> _RECORDS SUPPLIED_

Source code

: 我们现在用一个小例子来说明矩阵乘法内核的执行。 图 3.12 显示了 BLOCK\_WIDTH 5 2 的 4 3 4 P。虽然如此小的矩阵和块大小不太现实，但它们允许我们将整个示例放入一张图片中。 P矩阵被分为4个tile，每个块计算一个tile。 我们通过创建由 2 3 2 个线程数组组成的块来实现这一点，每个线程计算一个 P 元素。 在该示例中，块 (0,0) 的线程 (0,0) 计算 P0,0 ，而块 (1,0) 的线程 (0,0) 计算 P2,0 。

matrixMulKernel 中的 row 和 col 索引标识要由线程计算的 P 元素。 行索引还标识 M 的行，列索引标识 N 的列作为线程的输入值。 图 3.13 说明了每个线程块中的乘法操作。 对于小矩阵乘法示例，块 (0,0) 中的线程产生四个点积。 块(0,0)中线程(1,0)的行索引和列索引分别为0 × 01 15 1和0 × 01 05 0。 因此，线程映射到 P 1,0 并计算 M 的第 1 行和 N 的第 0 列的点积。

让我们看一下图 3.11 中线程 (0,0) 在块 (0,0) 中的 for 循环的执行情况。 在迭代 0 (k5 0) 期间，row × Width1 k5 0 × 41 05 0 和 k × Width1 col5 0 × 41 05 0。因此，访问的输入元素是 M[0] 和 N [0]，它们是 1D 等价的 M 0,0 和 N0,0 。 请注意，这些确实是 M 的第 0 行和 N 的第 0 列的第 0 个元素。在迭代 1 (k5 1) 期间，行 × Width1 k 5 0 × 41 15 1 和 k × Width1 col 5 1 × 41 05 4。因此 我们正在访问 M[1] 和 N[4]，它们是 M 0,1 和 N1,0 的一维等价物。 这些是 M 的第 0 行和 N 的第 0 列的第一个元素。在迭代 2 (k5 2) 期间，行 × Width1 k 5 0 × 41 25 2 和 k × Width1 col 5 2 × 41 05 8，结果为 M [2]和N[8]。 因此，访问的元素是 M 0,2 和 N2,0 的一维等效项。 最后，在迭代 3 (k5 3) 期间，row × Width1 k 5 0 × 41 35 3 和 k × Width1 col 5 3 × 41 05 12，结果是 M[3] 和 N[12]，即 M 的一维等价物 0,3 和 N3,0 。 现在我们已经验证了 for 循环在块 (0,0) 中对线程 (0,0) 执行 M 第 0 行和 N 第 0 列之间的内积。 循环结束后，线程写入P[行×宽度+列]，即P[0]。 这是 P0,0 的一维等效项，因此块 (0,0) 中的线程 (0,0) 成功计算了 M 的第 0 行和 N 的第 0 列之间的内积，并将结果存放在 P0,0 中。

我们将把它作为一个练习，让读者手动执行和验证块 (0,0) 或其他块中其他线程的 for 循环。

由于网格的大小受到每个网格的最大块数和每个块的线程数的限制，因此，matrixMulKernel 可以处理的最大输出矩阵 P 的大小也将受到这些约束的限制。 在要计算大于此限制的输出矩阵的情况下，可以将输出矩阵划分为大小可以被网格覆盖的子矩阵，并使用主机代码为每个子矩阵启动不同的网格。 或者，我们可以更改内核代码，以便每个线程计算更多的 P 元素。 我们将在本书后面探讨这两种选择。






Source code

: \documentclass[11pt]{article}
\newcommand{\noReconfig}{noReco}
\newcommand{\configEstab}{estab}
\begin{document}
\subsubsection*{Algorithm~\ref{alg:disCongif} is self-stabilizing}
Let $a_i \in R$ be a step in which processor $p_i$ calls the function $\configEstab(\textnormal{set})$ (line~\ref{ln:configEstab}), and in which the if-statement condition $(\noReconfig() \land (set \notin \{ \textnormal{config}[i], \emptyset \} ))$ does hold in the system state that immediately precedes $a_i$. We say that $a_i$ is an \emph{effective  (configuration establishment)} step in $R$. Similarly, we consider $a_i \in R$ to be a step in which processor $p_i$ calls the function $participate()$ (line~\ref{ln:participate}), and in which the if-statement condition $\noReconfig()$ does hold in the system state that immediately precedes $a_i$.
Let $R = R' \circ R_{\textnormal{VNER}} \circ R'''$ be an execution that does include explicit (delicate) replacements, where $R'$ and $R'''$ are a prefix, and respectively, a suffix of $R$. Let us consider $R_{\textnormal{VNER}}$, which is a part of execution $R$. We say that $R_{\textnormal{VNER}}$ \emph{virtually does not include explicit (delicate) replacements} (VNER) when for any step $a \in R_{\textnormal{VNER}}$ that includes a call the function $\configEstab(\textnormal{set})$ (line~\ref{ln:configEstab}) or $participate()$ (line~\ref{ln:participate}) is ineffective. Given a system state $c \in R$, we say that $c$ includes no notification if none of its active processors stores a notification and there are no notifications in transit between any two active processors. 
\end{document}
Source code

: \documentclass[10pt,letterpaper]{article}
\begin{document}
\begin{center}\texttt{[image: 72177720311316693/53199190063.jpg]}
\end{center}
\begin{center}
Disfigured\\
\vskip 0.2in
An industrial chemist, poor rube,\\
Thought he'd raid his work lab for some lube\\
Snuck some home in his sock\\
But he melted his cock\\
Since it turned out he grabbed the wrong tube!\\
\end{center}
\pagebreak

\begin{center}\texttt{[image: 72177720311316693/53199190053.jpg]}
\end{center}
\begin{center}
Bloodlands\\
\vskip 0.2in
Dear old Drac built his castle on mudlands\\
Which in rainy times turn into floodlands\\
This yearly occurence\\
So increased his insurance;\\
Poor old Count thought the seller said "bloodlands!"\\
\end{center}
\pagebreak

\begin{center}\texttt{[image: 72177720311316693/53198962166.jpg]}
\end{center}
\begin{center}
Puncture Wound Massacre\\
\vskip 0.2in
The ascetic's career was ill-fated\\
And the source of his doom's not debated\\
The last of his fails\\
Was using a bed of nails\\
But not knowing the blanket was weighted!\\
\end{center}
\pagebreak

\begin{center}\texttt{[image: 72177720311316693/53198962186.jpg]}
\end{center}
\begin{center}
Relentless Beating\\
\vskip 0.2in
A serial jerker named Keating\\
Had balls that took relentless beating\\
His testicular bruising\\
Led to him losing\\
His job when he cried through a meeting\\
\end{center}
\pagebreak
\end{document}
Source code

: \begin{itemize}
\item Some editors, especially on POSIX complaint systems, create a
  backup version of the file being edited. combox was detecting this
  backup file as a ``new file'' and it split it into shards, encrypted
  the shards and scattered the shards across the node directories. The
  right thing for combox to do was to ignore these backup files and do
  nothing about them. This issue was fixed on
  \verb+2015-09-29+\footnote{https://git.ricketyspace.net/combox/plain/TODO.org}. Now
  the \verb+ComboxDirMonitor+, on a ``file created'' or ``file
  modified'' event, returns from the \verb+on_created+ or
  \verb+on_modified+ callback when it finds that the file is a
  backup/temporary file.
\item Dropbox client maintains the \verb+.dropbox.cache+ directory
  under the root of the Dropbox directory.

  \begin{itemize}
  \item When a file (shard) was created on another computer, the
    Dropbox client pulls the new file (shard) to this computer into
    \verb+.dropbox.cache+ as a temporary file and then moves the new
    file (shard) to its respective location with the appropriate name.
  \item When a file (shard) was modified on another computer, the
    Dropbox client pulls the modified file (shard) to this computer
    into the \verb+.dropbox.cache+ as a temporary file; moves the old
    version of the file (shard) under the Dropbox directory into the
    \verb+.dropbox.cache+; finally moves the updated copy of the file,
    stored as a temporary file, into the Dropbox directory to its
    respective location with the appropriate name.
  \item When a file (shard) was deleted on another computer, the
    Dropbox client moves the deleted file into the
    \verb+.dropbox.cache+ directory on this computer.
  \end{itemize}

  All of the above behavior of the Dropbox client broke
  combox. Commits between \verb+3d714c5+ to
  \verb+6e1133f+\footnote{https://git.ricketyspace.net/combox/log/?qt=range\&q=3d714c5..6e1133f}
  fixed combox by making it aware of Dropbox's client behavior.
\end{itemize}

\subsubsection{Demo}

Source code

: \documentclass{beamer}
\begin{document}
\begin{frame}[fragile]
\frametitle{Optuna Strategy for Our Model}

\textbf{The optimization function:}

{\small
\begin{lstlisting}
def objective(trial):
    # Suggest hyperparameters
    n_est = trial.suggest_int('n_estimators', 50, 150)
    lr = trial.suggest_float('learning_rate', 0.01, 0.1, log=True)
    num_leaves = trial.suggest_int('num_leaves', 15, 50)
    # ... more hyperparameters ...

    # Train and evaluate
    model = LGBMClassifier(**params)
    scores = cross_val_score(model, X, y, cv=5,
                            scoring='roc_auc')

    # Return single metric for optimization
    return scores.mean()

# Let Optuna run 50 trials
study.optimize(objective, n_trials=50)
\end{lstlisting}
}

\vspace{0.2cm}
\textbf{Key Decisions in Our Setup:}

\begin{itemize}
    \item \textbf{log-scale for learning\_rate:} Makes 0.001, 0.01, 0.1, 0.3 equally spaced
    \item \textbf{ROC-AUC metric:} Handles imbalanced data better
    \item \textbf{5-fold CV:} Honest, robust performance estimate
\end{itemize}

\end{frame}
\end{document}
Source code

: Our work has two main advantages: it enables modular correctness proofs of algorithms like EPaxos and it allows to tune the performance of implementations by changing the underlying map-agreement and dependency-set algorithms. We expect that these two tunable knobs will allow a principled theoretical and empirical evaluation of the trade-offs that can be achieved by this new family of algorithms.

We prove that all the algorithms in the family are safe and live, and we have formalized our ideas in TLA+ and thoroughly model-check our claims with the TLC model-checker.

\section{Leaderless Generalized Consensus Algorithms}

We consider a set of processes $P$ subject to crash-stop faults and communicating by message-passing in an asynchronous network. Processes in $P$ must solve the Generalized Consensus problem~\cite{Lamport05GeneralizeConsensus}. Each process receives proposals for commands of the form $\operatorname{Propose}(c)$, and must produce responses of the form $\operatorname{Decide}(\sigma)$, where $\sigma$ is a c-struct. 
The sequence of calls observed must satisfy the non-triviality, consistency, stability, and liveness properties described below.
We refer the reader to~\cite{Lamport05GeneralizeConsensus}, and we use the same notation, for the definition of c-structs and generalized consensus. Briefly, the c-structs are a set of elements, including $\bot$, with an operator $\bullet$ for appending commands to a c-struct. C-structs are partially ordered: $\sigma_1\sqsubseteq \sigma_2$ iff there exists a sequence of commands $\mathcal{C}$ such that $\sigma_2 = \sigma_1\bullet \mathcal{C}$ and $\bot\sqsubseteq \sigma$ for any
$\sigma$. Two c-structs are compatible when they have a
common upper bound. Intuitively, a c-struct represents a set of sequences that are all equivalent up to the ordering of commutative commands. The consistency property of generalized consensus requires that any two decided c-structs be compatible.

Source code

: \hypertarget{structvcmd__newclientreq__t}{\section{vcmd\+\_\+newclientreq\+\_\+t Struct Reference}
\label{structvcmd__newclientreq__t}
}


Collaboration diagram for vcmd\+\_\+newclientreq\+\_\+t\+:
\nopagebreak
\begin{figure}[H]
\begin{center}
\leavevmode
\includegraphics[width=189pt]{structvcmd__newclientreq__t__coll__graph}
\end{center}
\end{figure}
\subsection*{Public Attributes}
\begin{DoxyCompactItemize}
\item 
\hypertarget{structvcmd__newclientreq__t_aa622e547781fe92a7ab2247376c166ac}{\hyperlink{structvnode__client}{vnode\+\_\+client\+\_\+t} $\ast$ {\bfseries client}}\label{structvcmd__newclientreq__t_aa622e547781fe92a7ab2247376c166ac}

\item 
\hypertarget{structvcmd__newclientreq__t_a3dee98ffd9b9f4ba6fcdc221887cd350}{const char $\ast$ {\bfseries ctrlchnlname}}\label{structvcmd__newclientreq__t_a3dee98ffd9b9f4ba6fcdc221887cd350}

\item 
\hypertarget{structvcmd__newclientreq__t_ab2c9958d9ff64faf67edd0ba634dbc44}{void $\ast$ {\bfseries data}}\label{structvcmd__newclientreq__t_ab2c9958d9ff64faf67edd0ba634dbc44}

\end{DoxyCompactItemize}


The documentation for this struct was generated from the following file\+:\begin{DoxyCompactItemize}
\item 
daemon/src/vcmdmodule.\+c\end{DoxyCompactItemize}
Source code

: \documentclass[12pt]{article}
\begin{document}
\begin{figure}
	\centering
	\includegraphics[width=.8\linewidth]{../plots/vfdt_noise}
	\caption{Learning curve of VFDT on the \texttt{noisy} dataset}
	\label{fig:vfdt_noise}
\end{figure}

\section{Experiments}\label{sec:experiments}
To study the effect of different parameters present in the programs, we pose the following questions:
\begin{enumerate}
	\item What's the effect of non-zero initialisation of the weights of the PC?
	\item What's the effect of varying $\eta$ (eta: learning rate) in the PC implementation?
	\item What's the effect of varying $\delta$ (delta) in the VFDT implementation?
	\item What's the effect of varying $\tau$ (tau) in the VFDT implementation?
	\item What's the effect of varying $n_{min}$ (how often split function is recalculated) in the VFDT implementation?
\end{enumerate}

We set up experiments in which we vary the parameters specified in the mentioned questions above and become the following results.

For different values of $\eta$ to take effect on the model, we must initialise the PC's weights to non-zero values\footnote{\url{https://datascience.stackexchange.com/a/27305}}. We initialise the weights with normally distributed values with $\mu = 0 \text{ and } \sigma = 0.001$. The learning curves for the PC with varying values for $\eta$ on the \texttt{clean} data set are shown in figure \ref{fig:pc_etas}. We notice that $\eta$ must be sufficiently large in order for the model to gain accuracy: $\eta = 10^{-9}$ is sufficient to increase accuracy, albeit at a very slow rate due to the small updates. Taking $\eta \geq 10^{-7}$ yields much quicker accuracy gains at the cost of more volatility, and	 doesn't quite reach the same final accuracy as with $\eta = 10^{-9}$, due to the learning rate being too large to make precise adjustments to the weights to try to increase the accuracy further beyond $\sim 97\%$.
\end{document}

> _REQUIRED ACTION_
Everything above from the line containing "num_leaves = trial.suggest_int('num_leaves', 15, 50)" down to the line containing "# Let Optuna run 50 trials" is to be transcribed exactly, with both of those lines included and nothing else added.

> _EXERCISE RESULT_
    num_leaves = trial.suggest_int('num_leaves', 15, 50)
    # ... more hyperparameters ...

    # Train and evaluate
    model = LGBMClassifier(**params)
    scores = cross_val_score(model, X, y, cv=5,
                            scoring='roc_auc')

    # Return single metric for optimization
    return scores.mean()

# Let Optuna run 50 trials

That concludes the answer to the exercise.